O sangue de Ruka era quente e doce. Não lembrava em nada o sangue determinado de Yuuki. Aquele sangue carregava sentimentos que eu não consegui traduzir, mas em meio a eles pude perceber alguns que eu conhecia muito bem. Era cheio de solidão, tristeza e culpa. Os sentimentos que ela carregava sozinha, como um fardo, agora estava sendo compartilhado comigo, não por prazer, mas por necessidade. Pude sentir seu sangue se misturando ao meu e milhões de coisas passaram pela minha cabeça. Eu vi os olhos frios de Kaname rejeitando-a, vi mãos sujas de sangue e vi fotos borradas por lágrimas deprimidas. Por um instante percebi que ela parecia comigo em algumas coisas e não era superficial como eu pensara. Fazendo desabar o meu conceito sobre vampiros, em geral, pude ver que ela era totalmente o contrário de um assassino, ela só queria seu espaço no mundo, queria viver em paz, ter seu amor e ser, nem que fosse um pouco, feliz. Ela era gentil e caridosa, apesar da aparência arrogante de modelo. Isso me surpreendeu e fez com que eu baixasse um pouco minha guarda com ela. Agora eu, que a poucos minutos não sabia nada sobre ela, a conhecia totalmente.

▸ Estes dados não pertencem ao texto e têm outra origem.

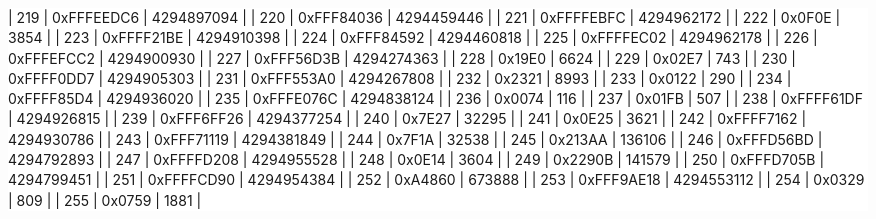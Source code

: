 |     219 | 0xFFFEEDC6  |  4294897094 |
|     220 | 0xFFF84036  |  4294459446 |
|     221 | 0xFFFFEBFC  |  4294962172 |
|     222 | 0x0F0E      |        3854 |
|     223 | 0xFFFF21BE  |  4294910398 |
|     224 | 0xFFF84592  |  4294460818 |
|     225 | 0xFFFFEC02  |  4294962178 |
|     226 | 0xFFFEFCC2  |  4294900930 |
|     227 | 0xFFF56D3B  |  4294274363 |
|     228 | 0x19E0      |        6624 |
|     229 | 0x02E7      |         743 |
|     230 | 0xFFFF0DD7  |  4294905303 |
|     231 | 0xFFF553A0  |  4294267808 |
|     232 | 0x2321      |        8993 |
|     233 | 0x0122      |         290 |
|     234 | 0xFFFF85D4  |  4294936020 |
|     235 | 0xFFFE076C  |  4294838124 |
|     236 | 0x0074      |         116 |
|     237 | 0x01FB      |         507 |
|     238 | 0xFFFF61DF  |  4294926815 |
|     239 | 0xFFF6FF26  |  4294377254 |
|     240 | 0x7E27      |       32295 |
|     241 | 0x0E25      |        3621 |
|     242 | 0xFFFF7162  |  4294930786 |
|     243 | 0xFFF71119  |  4294381849 |
|     244 | 0x7F1A      |       32538 |
|     245 | 0x213AA     |      136106 |
|     246 | 0xFFFD56BD  |  4294792893 |
|     247 | 0xFFFFD208  |  4294955528 |
|     248 | 0x0E14      |        3604 |
|     249 | 0x2290B     |      141579 |
|     250 | 0xFFFD705B  |  4294799451 |
|     251 | 0xFFFFCD90  |  4294954384 |
|     252 | 0xA4860     |      673888 |
|     253 | 0xFFF9AE18  |  4294553112 |
|     254 | 0x0329      |         809 |
|     255 | 0x0759      |        1881 |
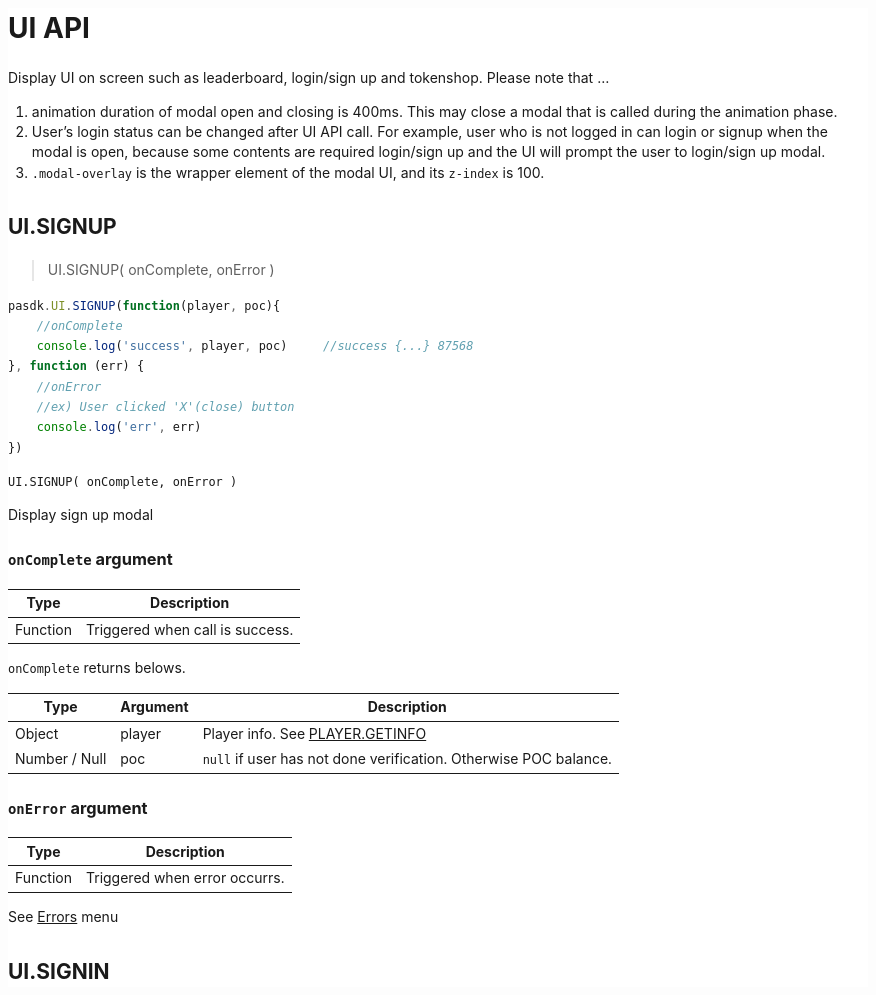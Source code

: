 # UI API

Display UI on screen such as leaderboard, login/sign up and tokenshop. Please note that … <br>
1. animation duration of modal open and closing is 400ms. This may close a modal that is called during the animation phase. <br>
2. User’s login status can be changed after UI API call. For example, user who is not logged in can login or signup when the modal is open, because some contents are required login/sign up and the UI will prompt the user to login/sign up modal.<br>
3. `.modal-overlay` is the wrapper element of the modal UI, and its `z-index` is 100.

## UI.SIGNUP

> UI.SIGNUP( onComplete, onError )

```javascript
pasdk.UI.SIGNUP(function(player, poc){
    //onComplete
    console.log('success', player, poc)     //success {...} 87568
}, function (err) {
    //onError
    //ex) User clicked 'X'(close) button
    console.log('err', err)
})
```

`UI.SIGNUP( onComplete, onError )`

Display sign up modal

### `onComplete` argument
Type | Description
----- | ------- 
<span class="d-type func">Function</span> | Triggered when call is success.

`onComplete` returns belows.

Type | Argument | Description
----- | ------- | ------- 
<span class="d-type object">Object</span> | player | Player info. See [PLAYER.GETINFO](#player-getinfo)
<span class="d-type number">Number</span> / Null | poc | `null` if user has not done verification. Otherwise POC balance.


### `onError` argument
Type | Description
----- | ------- 
<span class="d-type func">Function</span> | Triggered when error occurrs.

See [Errors](#errors) menu



## UI.SIGNIN
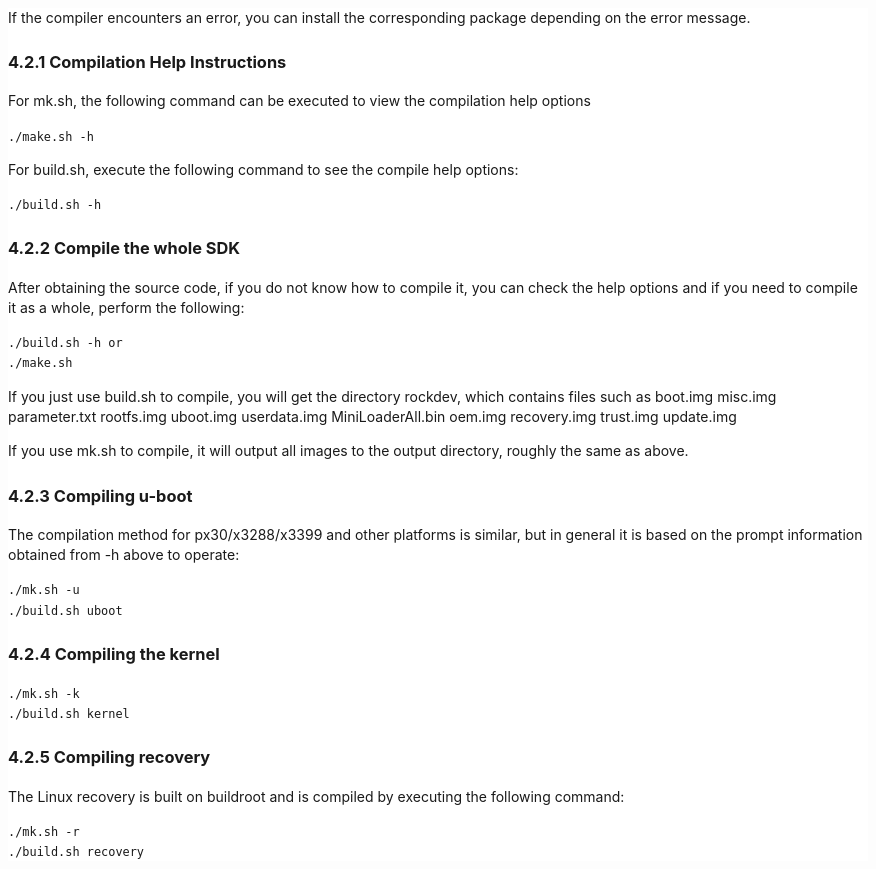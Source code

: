 If the compiler encounters an error, you can install the corresponding package depending on the error message.

### 4.2.1 Compilation Help Instructions

For mk.sh, the following command can be executed to view the compilation help options

```
./make.sh -h
```

For build.sh, execute the following command to see the compile help options:

```
./build.sh -h
```

### 4.2.2 Compile the whole SDK

After obtaining the source code, if you do not know how to compile it, you can check the help options and if you need to compile it as a whole, perform the following:

```
./build.sh -h or
./make.sh
```

If you just use build.sh to compile, you will get the directory rockdev, which contains files such as boot.img misc.img parameter.txt rootfs.img uboot.img userdata.img MiniLoaderAll.bin oem.img recovery.img trust.img update.img

If you use mk.sh to compile, it will output all images to the output directory, roughly the same as above.

### 4.2.3 Compiling u-boot

The compilation method for px30/x3288/x3399 and other platforms is similar, but in general it is based on the prompt information obtained from -h above to operate:

```
./mk.sh -u 
./build.sh uboot
```

### 4.2.4 Compiling the kernel

```
./mk.sh -k 
./build.sh kernel
```

### 4.2.5 Compiling recovery

The Linux recovery is built on buildroot and is compiled by executing the following command:

```
./mk.sh -r 
./build.sh recovery
```
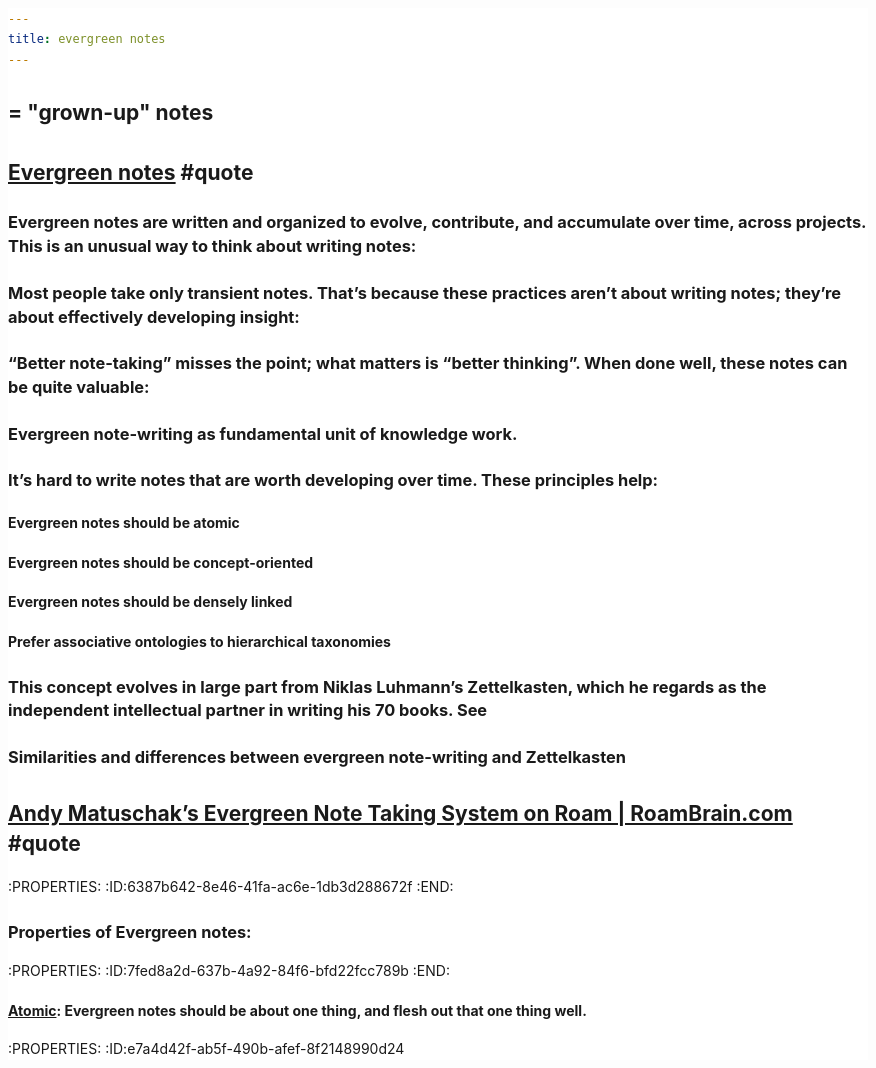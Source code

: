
 ```yaml
---
title: evergreen notes
---
```


## = "grown-up" notes

## [Evergreen notes](https://notes.andymatuschak.org/Evergreen_notes) #quote
### __Evergreen notes__ are written and organized to evolve, contribute, and accumulate over time, across projects. This is an unusual way to think about writing notes:

### Most people take only transient notes. That’s because these practices aren’t about writing notes; they’re about effectively developing insight:

### “Better note-taking” misses the point; what matters is “better thinking”. When done well, these notes can be quite valuable:

### Evergreen note-writing as fundamental unit of knowledge work.

### It’s hard to write notes that are worth developing over time. These principles help:
#### Evergreen notes should be atomic

#### Evergreen notes should be concept-oriented

#### Evergreen notes should be densely linked

#### Prefer associative ontologies to hierarchical taxonomies

### This concept evolves in large part from Niklas Luhmann’s Zettelkasten, which he regards as the independent intellectual partner in writing his 70 books. See

### Similarities and differences between evergreen note-writing and Zettelkasten

## [Andy Matuschak’s Evergreen Note Taking System on Roam | RoamBrain.com](https://www.roambrain.com/andy-matuschak-note-taking-system/) #quote
:PROPERTIES:
:ID:6387b642-8e46-41fa-ac6e-1db3d288672f
:END:
### Properties of Evergreen notes:
:PROPERTIES:
:ID:7fed8a2d-637b-4a92-84f6-bfd22fcc789b
:END:
#### [Atomic](https://notes.andymatuschak.org/Evergreen_notes_should_be_atomic): Evergreen notes should be about one thing, and flesh out that one thing __well__.
:PROPERTIES:
:ID:e7a4d42f-ab5f-490b-afef-8f2148990d24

Quando me senti satisfeito, apenas para aplacar a sede, separei-me dela, limpando a boca com a manga da camisa e de cabeça baixa. Meus olhos fitavam o chão de madeira envelhecida. Não sabia o que dizer nem o que expressar, então resolvi apenas agradecer por ter me salvo de um mal maior.

– Obrigada, Souen-senpai – disse ainda olhando para o chão – Não sei como agradecer. Isso me salvou mesmo.

– Ruka, já disse – ergui os olhos. Ela olhava para mim com um semblante sereno e esboçou um sorriso no canto da boca – Me chame de Ruka – ela levou um lenço ao pescoço, limpando o sangue que ainda escorria – Agora você me conhece por inteira, temos intimidade para você me chamar pelo meu nome sem constrangimentos – ela brincou. Não pude evitar, eu ri.